Ces usages ne relèvent généralement pas de l’IA :
- envoyer automatiquement un message WhatsApp après un achat
- déclencher une relance marketing après quelques jours
- exécuter un workflow Make, n8n ou Zapier basé uniquement sur des règles
- lancer une séquence automatisée dans un CRM
En revanche, ces usages entrent dans le champ de l’AI Act :
- comprendre une demande rédigée en langage naturel
- qualifier automatiquement un besoin
- reformuler une commande ou une convention
- rechercher dans une base documentaire
- générer une réponse personnalisée
- préparer un devis, un contrat ou un document à partir d’une conversation
Cette distinction est importante. L’intelligence artificielle apporte une véritable valeur lorsqu’elle permet de comprendre, raisonner ou générer du contenu. Lorsqu’une automatisation classique suffit, elle reste souvent plus simple, plus fiable et plus économique.
Ce que l’AI Act implique pour les usages conversationnels
La majorité des agents conversationnels développés avec Sandra utilisent des modèles d’intelligence artificielle et entrent donc dans le périmètre de l’AI Act. Quatre mesures méritent une attention particulière.
1. Informer les utilisateurs qu’ils interagissent avec une IA
L’AI Act prévoit une obligation de transparence lorsque des personnes interagissent directement avec un système d’IA, sauf lorsque cela est déjà évident. Une simple mention en début de conversation est généralement suffisante :
Bonjour, je suis l’assistant IA de [Entreprise]. Je vais vous accompagner dans votre demande. Vous pourrez toujours relire et valider les informations avant leur envoi.
Cette transparence répond aux exigences réglementaires tout en renforçant la confiance des utilisateurs.
2. Prévoir une supervision humaine lorsque cela est pertinent
Les agents IA peuvent qualifier un prospect, préparer une commande, générer un devis, répondre à des questions ou assister un collaborateur. En revanche, lorsqu’un processus comporte un engagement contractuel, une décision sensible ou une situation complexe, il est recommandé de prévoir une validation humaine adaptée au contexte.

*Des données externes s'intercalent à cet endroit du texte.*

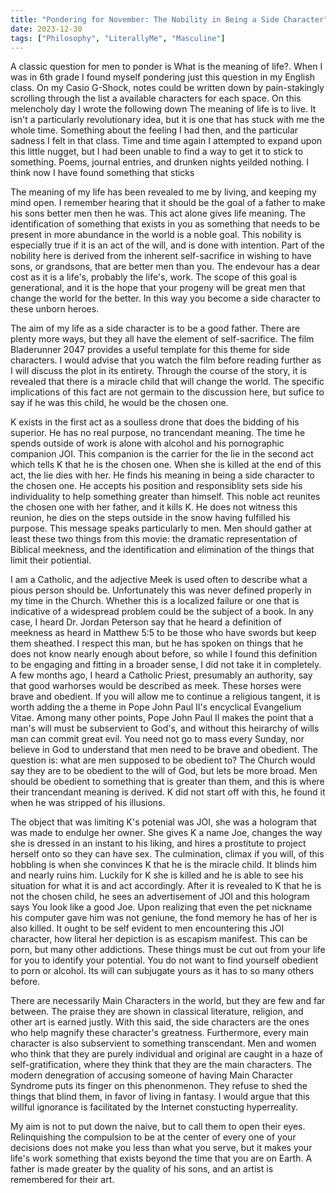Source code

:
 ```yaml
---
title: "Pondering for November: The Nobility in Being a Side Character"
date: 2023-12-30
tags: ["Philosophy", "LiterallyMe", "Masculine"]
---
```

A classic question for men to ponder is What is the meaning of life?. When I was in 6th grade I found myself pondering just this question in my English class. On my Casio G-Shock, notes could be written down by pain-stakingly scrolling through the list a available characters for each space. On this melencholy day I wrote the following down The meaning of life is to live. It isn't a particularly revolutionary idea, but it is one that has stuck with me the whole time. Something about the feeling I had then, and the particular sadness I felt in that class. Time and time again I attempted to expand upon this little nugget, but I had been unable to find a way to get it to stick to something. Poems, journal entries, and drunken nights yeilded nothing. I think now I have found something that sticks

The meaning of my life has been revealed to me by living, and keeping my mind open. I remember hearing that it should be the goal of a father to make his sons better men then he was. This act alone gives life meaning. The identification of something that exists in you as something that needs to be present in more abundance in the world is a noble goal. This nobility is especially true if it is an act of the will, and is done with intention. Part of the nobility here is derived from the inherent self-sacrifice in wishing to have sons, or grandsons, that are better men than you. The endevour has a dear cost as it is a life's, probably the life's, work. The scope of this goal is generational, and it is the hope that your progeny will be great men that change the world for the better. In this way you become a side character to these unborn heroes.

The aim of my life as a side character is to be a good father. There are plenty more ways, but they all have the element of self-sacrifice. The film Bladerunner 2047 provides a useful template for this theme for side characters. I would advise that you watch the film before reading further as I will discuss the plot in its entirety. Through the course of the story, it is revealed that there is a miracle child that will change the world. The specific implications of this fact are not germain to the discussion here, but sufice to say if he was this child, he would be the  chosen one.

K exists in the first act as a soulless drone that does the bidding of his superior. He has no real purpose, no trancendant meaning. The time he spends outside of work is alone with alcohol and his pornographic companion JOI. This companion is the carrier for the lie in the second act which tells K that he is the chosen one. When she is killed at the end of this act, the lie dies with her. He finds his meaning in being a side character to the chosen one. He accepts his position and responsiblity sets side his individuality to help something greater than himself. This noble act reunites the chosen one with her father, and it kills K. He does not witness this reunion, he dies on the steps outside in the snow having fulfilled his purpose. This message speaks particularly to men. Men should gather at least these two things from this movie: the dramatic representation of Biblical meekness, and the identification and elimination of the things that limit their potiential.

I am a Catholic, and the adjective Meek is used often to describe what a pious person should be. Unfortunately this was never defined properly in my time in the Church. Whether this is a localized failure or one that is indicative of a widespread problem could be the subject of a book. In any case, I heard Dr. Jordan Peterson say that he heard a definition of meekness as heard in Matthew 5:5 to be those who have swords but keep them sheathed. I respect this man, but he has spoken on things that he does not know nearly enough about before, so while I found this definition to be engaging and fitting in a broader sense, I did not take it in completely. A few months ago, I heard a Catholic Priest, presumably an authority, say that good warhorses would be described as meek. These horses were brave and obedient. If you will allow me to continue a religious tangent, it is worth adding the a theme in Pope John Paul II's encyclical Evangelium Vitae. Among many other points, Pope John Paul II makes the point that a man's will must be subservient to God's, and without this heirarchy of wills man can commit great evil. You need not go to mass every Sunday, nor believe in God to understand that men need to be brave and obedient. The question is: what are men supposed to be obedient to? The Church would say they are to be obedient to the will of God, but lets be more broad. Men should be obedient to something that is greater than them, and this is where their trancendant meaning is derived. K did not start off with this, he found it when he was stripped of his illusions.

The object that was limiting K's potenial was JOI, she was a hologram that was made to endulge her owner. She gives K a name Joe, changes the way she is dressed in an instant to his liking, and hires a prostitute to project herself onto so they can have sex. The culmination, climax if you will, of this hobbling is when she convinces K that he is the miracle child. It blinds him and nearly ruins him. Luckily for K she is killed and he is able to see his situation for what it is and act accordingly. After it is revealed to K that he is not the chosen child, he sees an advertisement of JOI and this hologram says You look like a good Joe. Upon realizing that even the pet nickname his computer gave him was not geniune, the fond memory he has of her is also killed. It ought to be self evident to men encountering this JOI character, how literal her depiction is as escapism manifest. This can be porn, but many other addictions. These things must be cut out from your life for you to identify your potential. You do not want to find yourself obedient to porn or alcohol. Its will can subjugate yours as it has to so many others before. 

There are necessarily Main Characters in the world, but they are few and far between. The praise they are shown in classical literature, religion, and other art is earned justly. With this said, the side characters are the ones who help magnify these character's greatness. Furthermore, every main character is also subservient to something transcendant. Men and women who think that they are purely individual and original are caught in a haze of self-gratification, where they think that they are the main characters. The modern denegration of accusing someone of having Main Character Syndrome puts its finger on this phenonmenon. They refuse to shed the things that blind them, in favor of living in fantasy. I would argue that this willful ignorance is facilitated by the Internet constucting hyperreality.

My aim is not to put down the naive, but to call them to open their eyes. Relinquishing the compulsion to be at the center of every one of your decisions does not make you less than what you serve, but it makes your life's work something that exists beyond the time that you are on Earth. A father is made greater by the quality of his sons, and an artist is remembered for their art.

3. Documenter les agents IA
Le RGPD a conduit les entreprises à mettre en place un registre des traitements de données personnelles. L’AI Act pousse progressivement vers une démarche comparable pour les systèmes d’IA. Chaque entreprise devrait pouvoir identifier :
- les agents IA déployés
- leur finalité
- les modèles utilisés
- les données manipulées
- les outils auxquels ils sont connectés
- le responsable métier de chaque agent
Au-delà des aspects réglementaires, cette documentation constitue un véritable outil de gouvernance et facilite la maintenance, les audits et les évolutions futures.
4. Former les équipes
L’AI Act introduit également une obligation d’AI literacy. Les collaborateurs qui utilisent ou supervisent des systèmes d’IA doivent disposer d’un niveau de connaissance adapté à leurs responsabilités : comprendre les capacités de l’IA, ses limites, les principaux risques et les bonnes pratiques à adopter.
Vers un AI Control Center
L’AI Act confirme une évolution de fond : demain, les entreprises n’auront plus seulement besoin de créer des agents IA, mais également de les inventorier, les documenter et les gouverner.
C’est dans cette perspective que nous développons les prochaines évolutions de Sandra autour d’un AI Control Center, destiné à offrir une vision centralisée des agents IA configurés dans la plateforme, de leur documentation et de leur gouvernance. Notre ambition est de rapprocher cette approche des principes du RGPD afin de proposer, à terme, un registre unifié des traitements de données et des agents IA.
En conclusion
L’AI Act constitue une étape importante dans la maturité de l’intelligence artificielle en entreprise. Pour la grande majorité des organisations, il ne s’agit pas d’un frein à l’innovation mais d’un cadre permettant de développer des usages plus transparents, mieux documentés et mieux gouvernés.